◆ **Supplied entries**:
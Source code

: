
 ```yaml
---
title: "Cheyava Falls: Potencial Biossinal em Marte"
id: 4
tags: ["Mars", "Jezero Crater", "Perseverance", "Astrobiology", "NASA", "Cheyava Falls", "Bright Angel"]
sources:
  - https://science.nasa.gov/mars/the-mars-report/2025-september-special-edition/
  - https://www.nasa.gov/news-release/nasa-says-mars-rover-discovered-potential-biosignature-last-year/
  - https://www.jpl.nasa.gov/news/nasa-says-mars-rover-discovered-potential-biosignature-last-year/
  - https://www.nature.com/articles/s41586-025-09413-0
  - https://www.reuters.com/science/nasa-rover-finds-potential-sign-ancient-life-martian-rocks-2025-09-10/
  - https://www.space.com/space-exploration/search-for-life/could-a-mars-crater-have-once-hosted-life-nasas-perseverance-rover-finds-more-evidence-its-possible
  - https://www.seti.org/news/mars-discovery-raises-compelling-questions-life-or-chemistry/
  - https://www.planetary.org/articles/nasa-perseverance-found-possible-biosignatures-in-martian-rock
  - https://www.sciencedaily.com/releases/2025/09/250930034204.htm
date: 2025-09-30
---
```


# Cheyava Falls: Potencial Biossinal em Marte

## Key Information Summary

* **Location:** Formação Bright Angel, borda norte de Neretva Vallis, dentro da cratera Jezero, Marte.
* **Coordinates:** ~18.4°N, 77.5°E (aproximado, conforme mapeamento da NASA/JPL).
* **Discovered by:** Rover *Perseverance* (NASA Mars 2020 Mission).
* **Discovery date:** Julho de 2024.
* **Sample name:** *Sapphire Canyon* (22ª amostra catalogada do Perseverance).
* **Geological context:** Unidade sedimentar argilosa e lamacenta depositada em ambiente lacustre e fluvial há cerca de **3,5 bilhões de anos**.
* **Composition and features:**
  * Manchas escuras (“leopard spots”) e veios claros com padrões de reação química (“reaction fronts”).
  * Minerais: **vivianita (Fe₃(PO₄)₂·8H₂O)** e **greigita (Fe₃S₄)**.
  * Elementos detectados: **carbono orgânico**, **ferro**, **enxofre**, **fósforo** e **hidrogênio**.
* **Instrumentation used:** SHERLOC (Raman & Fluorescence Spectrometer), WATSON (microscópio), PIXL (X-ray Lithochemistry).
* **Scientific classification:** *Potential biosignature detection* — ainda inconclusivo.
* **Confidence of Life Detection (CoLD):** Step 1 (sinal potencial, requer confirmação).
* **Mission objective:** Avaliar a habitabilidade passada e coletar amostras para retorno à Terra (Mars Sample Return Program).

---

==

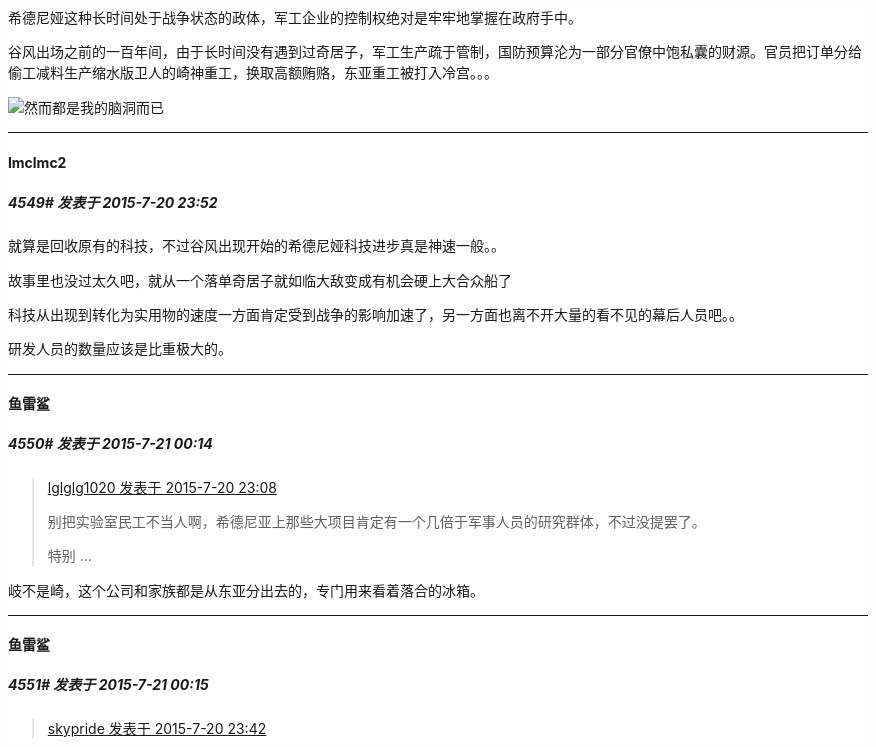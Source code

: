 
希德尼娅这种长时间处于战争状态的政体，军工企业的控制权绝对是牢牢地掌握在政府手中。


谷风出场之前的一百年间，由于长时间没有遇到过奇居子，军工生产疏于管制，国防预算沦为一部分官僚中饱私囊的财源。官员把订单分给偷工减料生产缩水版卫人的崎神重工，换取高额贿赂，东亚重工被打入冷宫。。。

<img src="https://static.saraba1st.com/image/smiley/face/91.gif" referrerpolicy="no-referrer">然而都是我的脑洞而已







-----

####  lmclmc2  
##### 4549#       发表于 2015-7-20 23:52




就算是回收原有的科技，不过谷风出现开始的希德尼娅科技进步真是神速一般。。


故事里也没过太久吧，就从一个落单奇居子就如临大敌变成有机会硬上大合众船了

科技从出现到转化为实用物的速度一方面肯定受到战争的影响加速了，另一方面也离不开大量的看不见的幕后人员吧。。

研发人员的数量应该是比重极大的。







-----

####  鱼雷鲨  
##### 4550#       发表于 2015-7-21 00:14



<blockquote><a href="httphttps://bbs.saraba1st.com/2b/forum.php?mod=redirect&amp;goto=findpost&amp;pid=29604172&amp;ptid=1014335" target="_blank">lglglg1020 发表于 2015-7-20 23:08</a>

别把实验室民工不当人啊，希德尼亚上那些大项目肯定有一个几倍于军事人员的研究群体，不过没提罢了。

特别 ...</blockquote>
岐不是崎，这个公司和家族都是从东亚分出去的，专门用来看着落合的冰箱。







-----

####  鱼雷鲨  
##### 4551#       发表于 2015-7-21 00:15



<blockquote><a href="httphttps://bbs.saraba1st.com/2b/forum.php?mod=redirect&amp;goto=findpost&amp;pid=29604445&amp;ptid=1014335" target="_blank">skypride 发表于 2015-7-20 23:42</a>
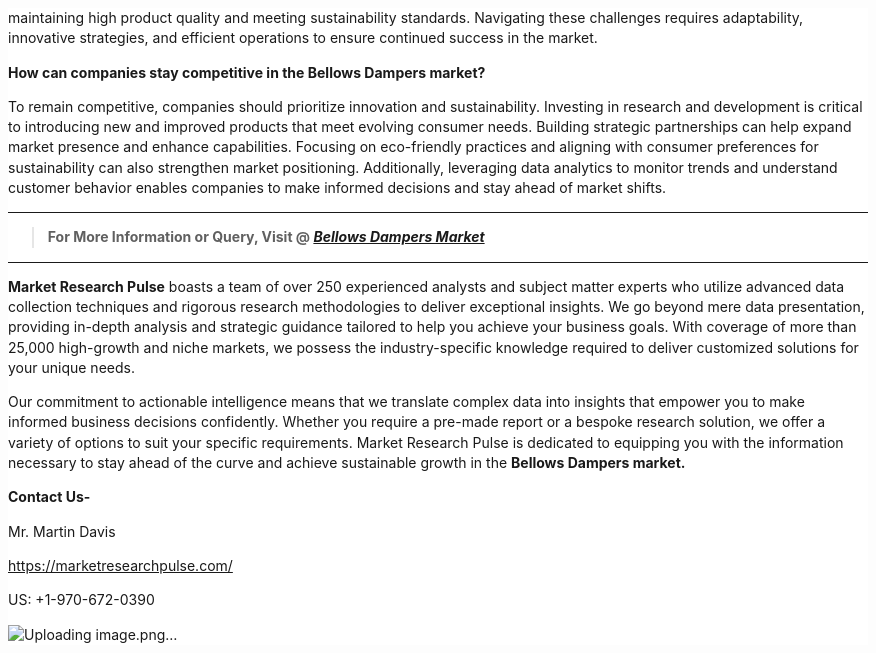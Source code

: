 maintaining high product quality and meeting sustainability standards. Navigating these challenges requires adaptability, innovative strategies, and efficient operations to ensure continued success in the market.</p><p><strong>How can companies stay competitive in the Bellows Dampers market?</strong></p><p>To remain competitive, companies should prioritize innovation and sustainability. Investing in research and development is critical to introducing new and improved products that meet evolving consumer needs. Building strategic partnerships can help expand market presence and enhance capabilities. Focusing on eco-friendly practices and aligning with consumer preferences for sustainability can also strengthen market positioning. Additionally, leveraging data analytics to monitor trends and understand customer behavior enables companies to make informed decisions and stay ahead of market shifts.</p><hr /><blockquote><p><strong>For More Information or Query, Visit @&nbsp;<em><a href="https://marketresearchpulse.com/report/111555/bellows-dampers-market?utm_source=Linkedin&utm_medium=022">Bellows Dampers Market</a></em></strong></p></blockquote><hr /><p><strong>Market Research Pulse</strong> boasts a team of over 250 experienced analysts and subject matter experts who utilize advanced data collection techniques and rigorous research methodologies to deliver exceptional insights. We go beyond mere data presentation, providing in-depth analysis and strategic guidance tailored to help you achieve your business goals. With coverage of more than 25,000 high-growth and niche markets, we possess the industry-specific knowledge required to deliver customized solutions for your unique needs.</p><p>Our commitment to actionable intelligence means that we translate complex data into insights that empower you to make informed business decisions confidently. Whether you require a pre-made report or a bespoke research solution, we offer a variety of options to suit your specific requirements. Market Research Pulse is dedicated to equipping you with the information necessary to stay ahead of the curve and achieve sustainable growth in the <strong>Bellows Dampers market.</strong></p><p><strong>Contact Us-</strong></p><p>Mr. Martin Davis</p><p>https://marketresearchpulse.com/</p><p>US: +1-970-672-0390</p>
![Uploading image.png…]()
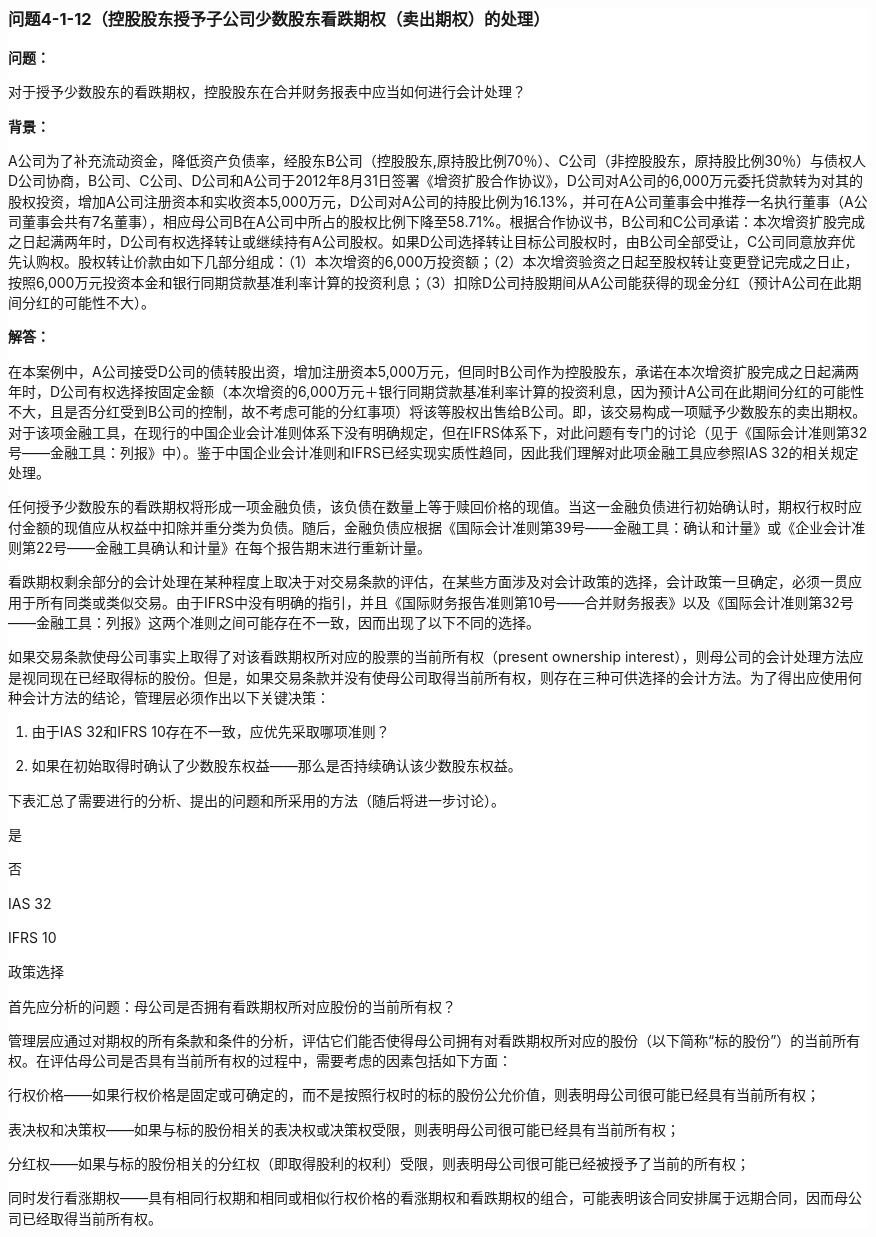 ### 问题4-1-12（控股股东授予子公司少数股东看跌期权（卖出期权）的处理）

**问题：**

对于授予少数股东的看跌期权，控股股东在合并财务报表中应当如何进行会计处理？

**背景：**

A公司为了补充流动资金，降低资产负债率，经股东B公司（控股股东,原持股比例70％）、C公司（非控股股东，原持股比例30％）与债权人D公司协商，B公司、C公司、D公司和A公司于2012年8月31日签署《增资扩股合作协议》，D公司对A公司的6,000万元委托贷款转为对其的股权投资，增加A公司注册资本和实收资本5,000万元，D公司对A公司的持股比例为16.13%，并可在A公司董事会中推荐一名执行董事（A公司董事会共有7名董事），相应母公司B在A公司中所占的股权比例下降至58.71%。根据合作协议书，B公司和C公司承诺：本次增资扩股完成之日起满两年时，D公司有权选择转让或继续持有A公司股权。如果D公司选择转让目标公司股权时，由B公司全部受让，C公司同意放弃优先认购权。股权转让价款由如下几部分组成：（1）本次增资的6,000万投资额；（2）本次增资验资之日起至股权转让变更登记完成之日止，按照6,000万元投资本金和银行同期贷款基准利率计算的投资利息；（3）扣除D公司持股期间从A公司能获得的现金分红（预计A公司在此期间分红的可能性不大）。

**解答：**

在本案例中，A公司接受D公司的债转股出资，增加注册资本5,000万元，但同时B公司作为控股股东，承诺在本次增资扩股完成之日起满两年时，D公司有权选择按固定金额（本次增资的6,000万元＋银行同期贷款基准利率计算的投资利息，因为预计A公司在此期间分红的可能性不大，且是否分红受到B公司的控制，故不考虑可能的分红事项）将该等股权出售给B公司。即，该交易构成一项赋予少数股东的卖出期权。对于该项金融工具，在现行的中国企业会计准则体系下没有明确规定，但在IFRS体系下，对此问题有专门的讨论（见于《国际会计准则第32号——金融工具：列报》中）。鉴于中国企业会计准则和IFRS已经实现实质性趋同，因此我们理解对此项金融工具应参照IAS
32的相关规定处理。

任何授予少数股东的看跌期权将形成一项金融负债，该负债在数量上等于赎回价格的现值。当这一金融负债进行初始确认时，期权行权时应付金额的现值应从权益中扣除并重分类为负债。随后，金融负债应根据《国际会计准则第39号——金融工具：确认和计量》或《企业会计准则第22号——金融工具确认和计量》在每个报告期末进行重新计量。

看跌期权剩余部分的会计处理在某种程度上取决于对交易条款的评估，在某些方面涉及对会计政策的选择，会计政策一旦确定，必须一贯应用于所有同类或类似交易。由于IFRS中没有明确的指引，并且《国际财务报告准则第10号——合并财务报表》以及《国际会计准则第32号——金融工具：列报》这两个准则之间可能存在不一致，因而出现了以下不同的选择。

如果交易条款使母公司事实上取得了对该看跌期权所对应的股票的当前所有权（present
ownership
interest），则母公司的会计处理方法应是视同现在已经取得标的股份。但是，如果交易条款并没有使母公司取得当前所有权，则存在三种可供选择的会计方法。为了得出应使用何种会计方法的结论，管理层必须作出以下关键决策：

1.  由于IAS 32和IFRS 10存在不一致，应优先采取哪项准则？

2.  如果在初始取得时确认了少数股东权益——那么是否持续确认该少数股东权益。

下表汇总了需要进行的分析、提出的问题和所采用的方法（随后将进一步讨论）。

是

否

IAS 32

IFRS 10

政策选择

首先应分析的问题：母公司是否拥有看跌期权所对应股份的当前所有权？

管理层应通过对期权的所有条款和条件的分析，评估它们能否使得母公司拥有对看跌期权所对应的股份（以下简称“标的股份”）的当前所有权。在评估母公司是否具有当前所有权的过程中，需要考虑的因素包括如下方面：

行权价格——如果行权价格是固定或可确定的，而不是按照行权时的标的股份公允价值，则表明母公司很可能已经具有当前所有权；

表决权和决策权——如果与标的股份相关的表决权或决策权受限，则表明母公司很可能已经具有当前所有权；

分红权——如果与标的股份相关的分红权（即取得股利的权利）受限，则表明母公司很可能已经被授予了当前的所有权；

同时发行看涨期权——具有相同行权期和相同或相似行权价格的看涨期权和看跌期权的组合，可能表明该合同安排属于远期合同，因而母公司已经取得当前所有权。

◆ **Task goal**: Go through the data and gather every line that holds "Biossinal".

◆ **Solved exercise**:
title: "Cheyava Falls: Potencial Biossinal em Marte"
# Cheyava Falls: Potencial Biossinal em Marte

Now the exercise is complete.